Task directions: Scan the entries below and return each line that contains "Screenshots".

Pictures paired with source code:
--- START ---
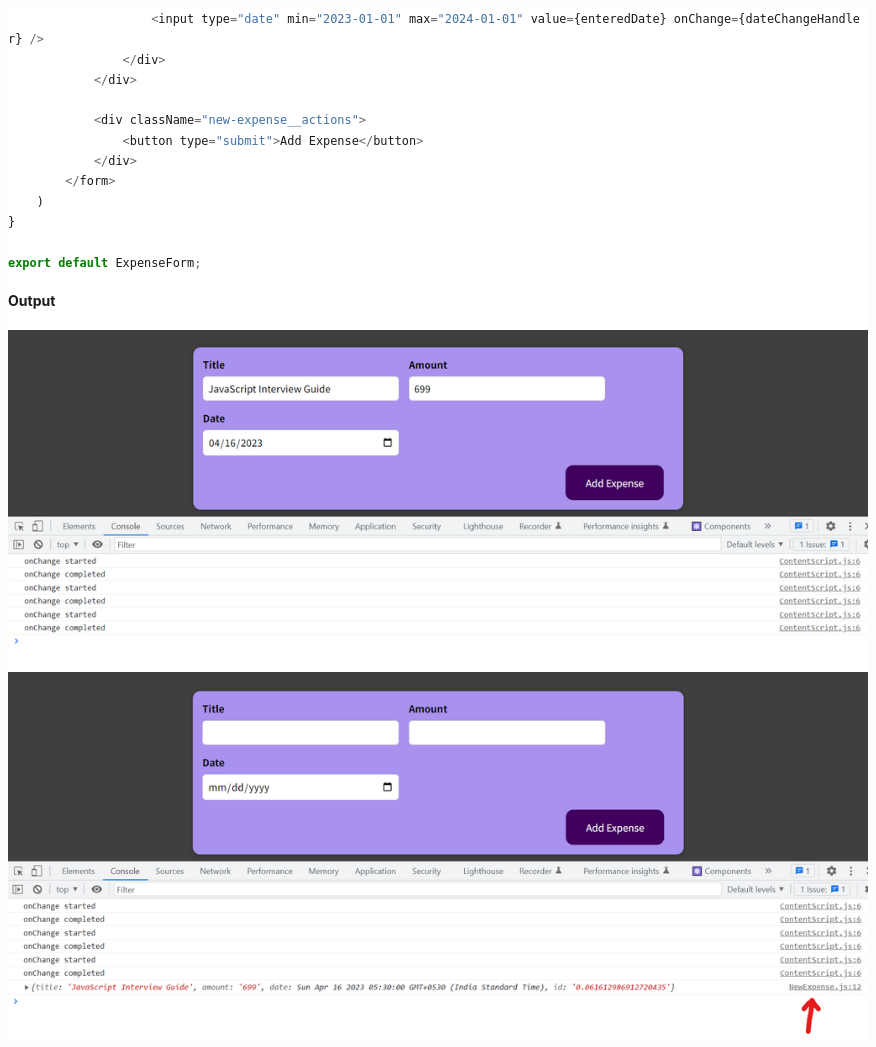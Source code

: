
 ```js
                    <input type="date" min="2023-01-01" max="2024-01-01" value={enteredDate} onChange={dateChangeHandler} />
                </div>
            </div>

            <div className="new-expense__actions">
                <button type="submit">Add Expense</button>
            </div>
        </form>
    )
}

export default ExpenseForm;
```
#### Output

![adding expense inputs](<../Screenshots/Section 2 - React States and Working With Events/2.12.1.png>)

![expenseData value displayed from NewExpense component](<../Screenshots/Section 2 - React States and Working With Events/2.12.2.png>)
--- END ---
Exercise answer:
![adding expense inputs](<../Screenshots/Section 2 - React States and Working With Events/2.12.1.png>)
![expenseData value displayed from NewExpense component](<../Screenshots/Section 2 - React States and Working With Events/2.12.2.png>)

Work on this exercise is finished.